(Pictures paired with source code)
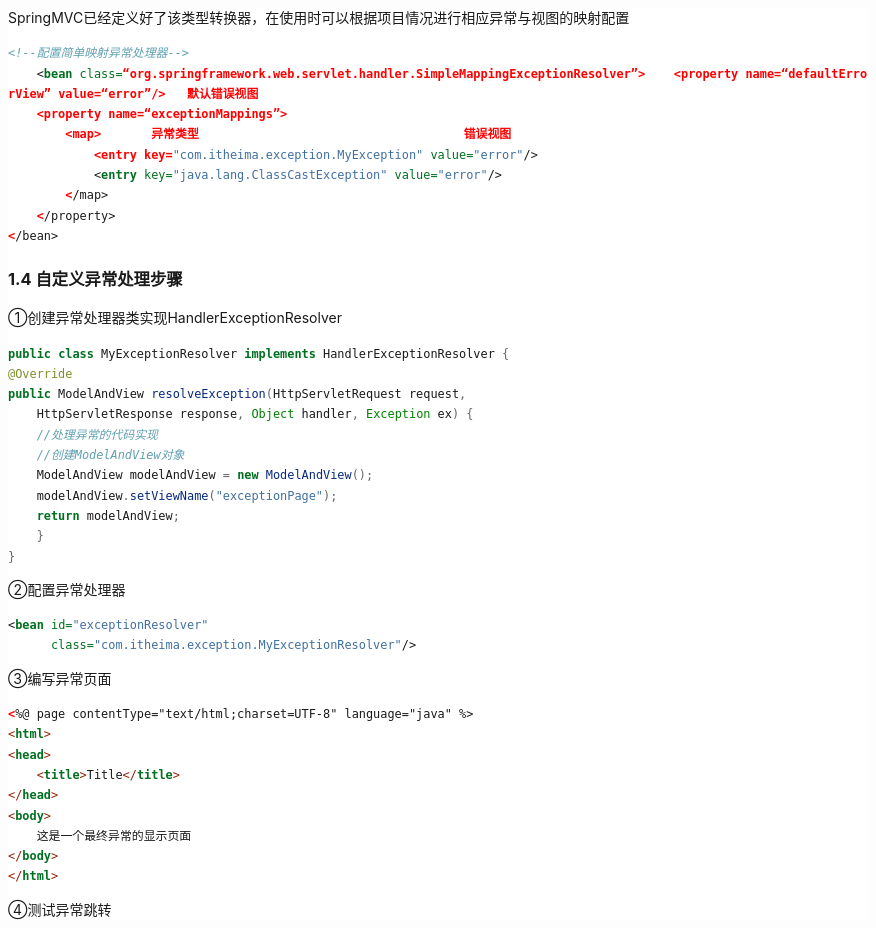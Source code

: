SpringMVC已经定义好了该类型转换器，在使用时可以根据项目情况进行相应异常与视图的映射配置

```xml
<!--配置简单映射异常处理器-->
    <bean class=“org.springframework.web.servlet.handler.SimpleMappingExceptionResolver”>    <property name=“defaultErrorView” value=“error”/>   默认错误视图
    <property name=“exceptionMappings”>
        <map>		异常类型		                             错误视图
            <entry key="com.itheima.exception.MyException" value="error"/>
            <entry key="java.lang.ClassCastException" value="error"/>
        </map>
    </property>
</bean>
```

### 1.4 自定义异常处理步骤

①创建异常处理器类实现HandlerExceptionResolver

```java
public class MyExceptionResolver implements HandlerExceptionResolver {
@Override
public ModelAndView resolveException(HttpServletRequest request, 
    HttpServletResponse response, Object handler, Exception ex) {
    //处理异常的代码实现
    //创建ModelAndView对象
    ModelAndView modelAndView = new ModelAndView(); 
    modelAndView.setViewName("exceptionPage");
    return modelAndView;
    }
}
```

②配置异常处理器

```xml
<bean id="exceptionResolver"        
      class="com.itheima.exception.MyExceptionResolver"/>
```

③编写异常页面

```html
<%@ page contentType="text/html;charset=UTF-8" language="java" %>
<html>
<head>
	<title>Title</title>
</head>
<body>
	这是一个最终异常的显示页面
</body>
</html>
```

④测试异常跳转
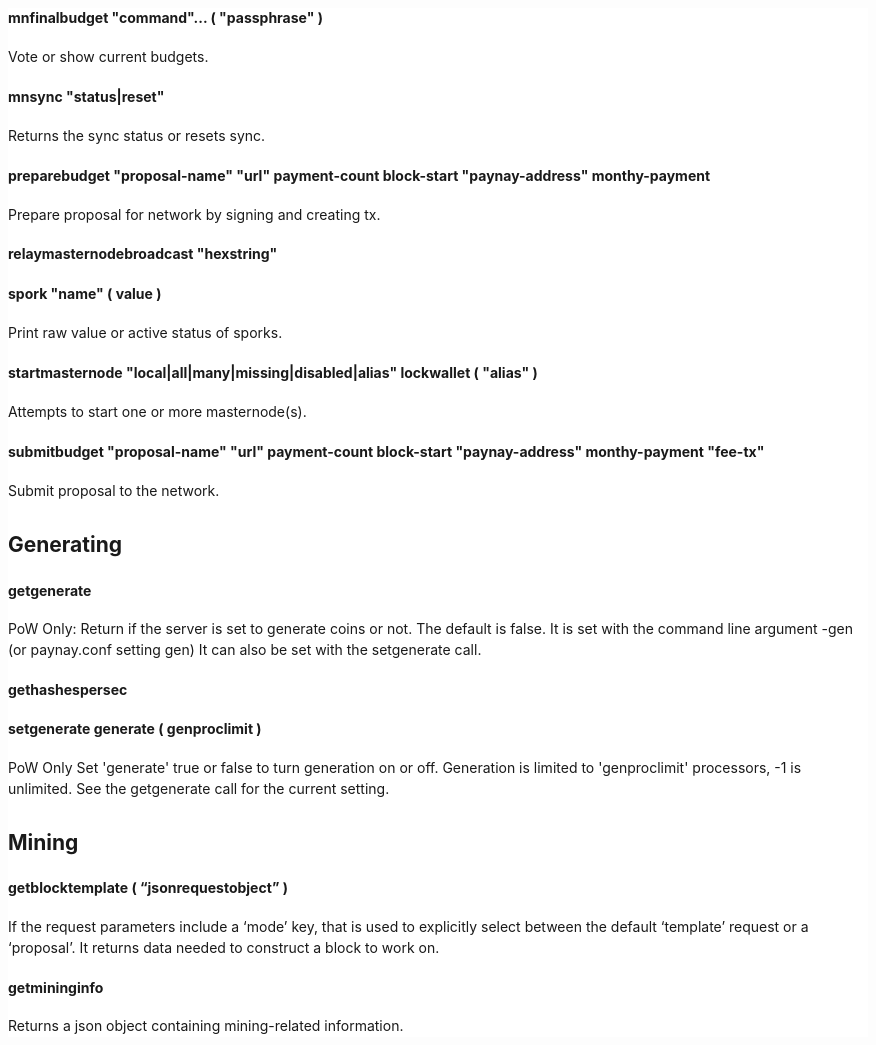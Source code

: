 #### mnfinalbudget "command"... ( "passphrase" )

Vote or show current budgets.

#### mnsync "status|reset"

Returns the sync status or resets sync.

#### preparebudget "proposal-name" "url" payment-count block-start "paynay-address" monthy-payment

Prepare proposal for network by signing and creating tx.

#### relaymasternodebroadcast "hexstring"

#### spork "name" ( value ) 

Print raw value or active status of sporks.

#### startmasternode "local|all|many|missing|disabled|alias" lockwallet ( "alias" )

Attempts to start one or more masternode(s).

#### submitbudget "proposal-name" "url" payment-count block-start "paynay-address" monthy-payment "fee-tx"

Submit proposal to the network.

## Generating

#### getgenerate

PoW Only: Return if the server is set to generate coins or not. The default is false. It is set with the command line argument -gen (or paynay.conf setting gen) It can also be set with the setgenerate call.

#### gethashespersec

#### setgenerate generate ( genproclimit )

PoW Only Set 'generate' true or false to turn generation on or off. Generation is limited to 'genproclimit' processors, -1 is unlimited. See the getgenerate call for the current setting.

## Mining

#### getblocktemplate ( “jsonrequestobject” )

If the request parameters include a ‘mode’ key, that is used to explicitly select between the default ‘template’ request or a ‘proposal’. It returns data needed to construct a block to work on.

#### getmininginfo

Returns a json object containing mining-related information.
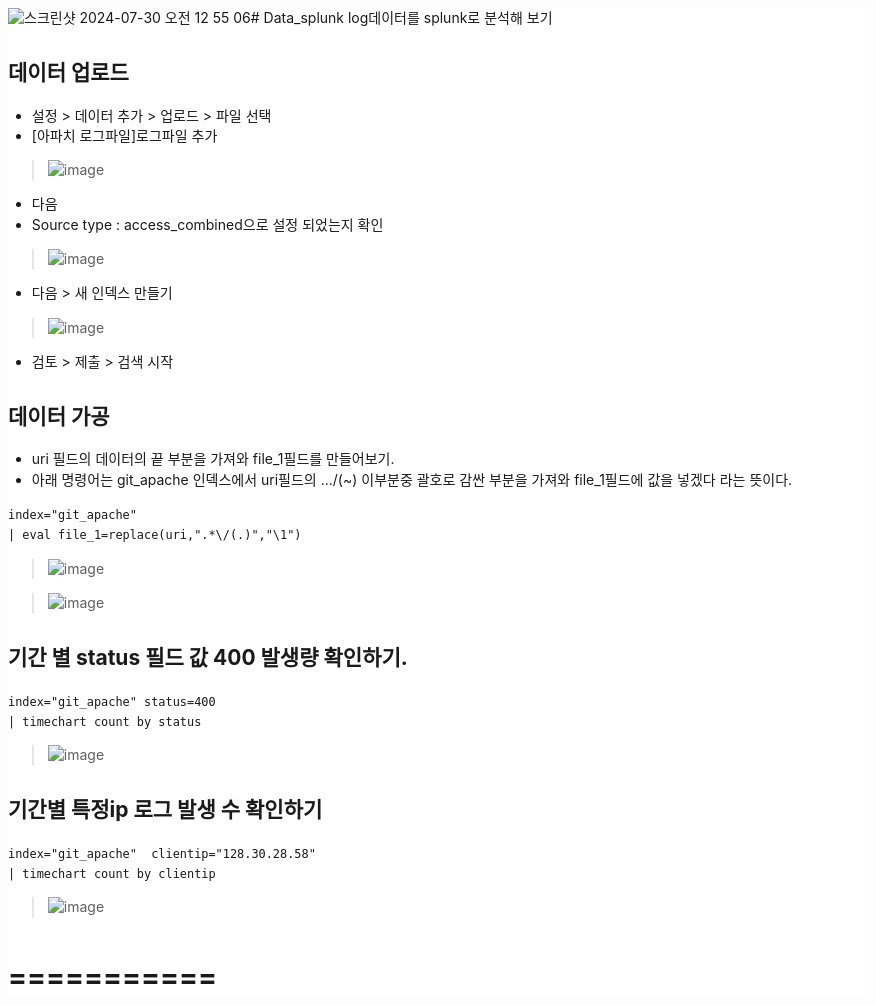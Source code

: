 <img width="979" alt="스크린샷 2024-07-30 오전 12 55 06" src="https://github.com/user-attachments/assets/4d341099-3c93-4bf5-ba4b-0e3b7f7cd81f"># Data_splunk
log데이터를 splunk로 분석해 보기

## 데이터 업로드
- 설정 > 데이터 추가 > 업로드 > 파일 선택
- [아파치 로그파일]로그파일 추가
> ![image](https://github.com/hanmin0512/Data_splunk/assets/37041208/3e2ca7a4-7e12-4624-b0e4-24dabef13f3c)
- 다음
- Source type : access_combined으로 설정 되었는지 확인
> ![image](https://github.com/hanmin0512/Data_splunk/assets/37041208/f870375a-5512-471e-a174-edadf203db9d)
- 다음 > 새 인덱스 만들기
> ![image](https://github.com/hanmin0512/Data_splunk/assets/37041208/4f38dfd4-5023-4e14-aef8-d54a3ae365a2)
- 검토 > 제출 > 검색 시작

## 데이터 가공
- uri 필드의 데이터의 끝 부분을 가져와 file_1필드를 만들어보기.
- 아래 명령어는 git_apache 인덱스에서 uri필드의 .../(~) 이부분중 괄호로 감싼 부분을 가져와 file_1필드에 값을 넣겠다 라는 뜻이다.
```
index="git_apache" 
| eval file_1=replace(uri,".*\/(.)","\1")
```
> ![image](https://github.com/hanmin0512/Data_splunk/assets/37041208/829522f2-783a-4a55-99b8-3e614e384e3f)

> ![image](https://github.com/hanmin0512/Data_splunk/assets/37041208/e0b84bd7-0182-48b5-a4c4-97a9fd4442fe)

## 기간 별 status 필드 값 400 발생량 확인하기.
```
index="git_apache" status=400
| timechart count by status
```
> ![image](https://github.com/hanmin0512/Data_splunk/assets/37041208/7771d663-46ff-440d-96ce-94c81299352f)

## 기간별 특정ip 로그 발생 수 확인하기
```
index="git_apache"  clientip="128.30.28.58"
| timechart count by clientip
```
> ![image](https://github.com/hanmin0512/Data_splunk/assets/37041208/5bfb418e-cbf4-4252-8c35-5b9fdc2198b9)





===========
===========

_Your goal_: Search the entries above for the string "setgenerate", and report each line where it occurs.

_Solution for this exercise_:
PoW Only: Return if the server is set to generate coins or not. The default is false. It is set with the command line argument -gen (or paynay.conf setting gen) It can also be set with the setgenerate call.
#### setgenerate generate ( genproclimit )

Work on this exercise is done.